## TASK PROMPT:
A faithful copy of the entries is required, with no images in it.

Data extracted from a collection
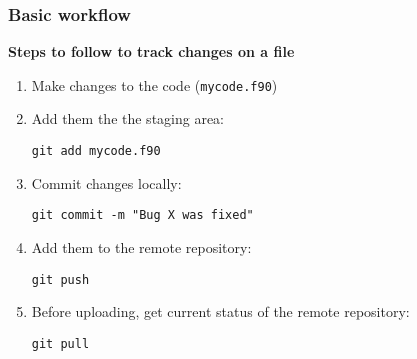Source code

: \documentclass[xcolor=dvipsnames,10pt]{beamer}
\begin{document}
\begin{frame}
 \frametitle{Basic workflow}
 
 \textbf{Steps to follow to track changes on a file} 
 \vspace*{0.5cm}
 
 \begin{enumerate}
  \item Make changes to the code  (\texttt{mycode.f90})
  \vspace*{0.2cm}
  
  \item Add them the the staging area: 
  
  \texttt{git add mycode.f90}
  \vspace*{0.2cm}
  
  \item Commit changes locally:
  
  \texttt{git commit -m "Bug X was fixed"}
  \vspace*{0.2cm}
  
  \pause
  
  \item Add them to the remote repository:
  
  \texttt{git push}
     \vspace*{0.2cm}
  
  \color{white}
  \item[] Before uploading, get current status of the remote repository:
  
  \texttt{git pull}
 \end{enumerate}

\end{frame}
\addtocounter{framenumber}{-1}
\end{document}
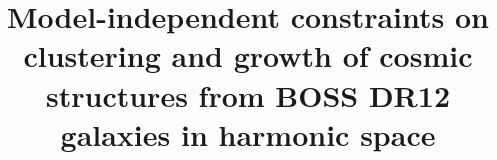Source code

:\documentclass[astrosymb,twocolumn]{aastex631}
\begin{document}
\title{Model-independent constraints on clustering and growth of cosmic structures from BOSS DR12 galaxies in harmonic space}


\end{document}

## WRITTEN SOLUTION:
Source code

: \documentclass[xcolor=dvipsnames,10pt]{beamer}
\begin{document}
\begin{frame}
 \frametitle{Basic workflow}
 
 \textbf{Steps to follow to track changes on a file} 
 \vspace*{0.5cm}
 
 \begin{enumerate}
  \item Make changes to the code  (\texttt{mycode.f90})
  \vspace*{0.2cm}
  
  \item Add them the the staging area: 
  
  \texttt{git add mycode.f90}
  \vspace*{0.2cm}
  
  \item Commit changes locally:
  
  \texttt{git commit -m "Bug X was fixed"}
  \vspace*{0.2cm}
  
  \pause
  
  \item Add them to the remote repository:
  
  \texttt{git push}
     \vspace*{0.2cm}
  
  \color{white}
  \item[] Before uploading, get current status of the remote repository:
  
  \texttt{git pull}
 \end{enumerate}

\end{frame}
\addtocounter{framenumber}{-1}
\end{document}
Source code

:\documentclass[astrosymb,twocolumn]{aastex631}
\begin{document}
\title{Model-independent constraints on clustering and growth of cosmic structures from BOSS DR12 galaxies in harmonic space}


\end{document}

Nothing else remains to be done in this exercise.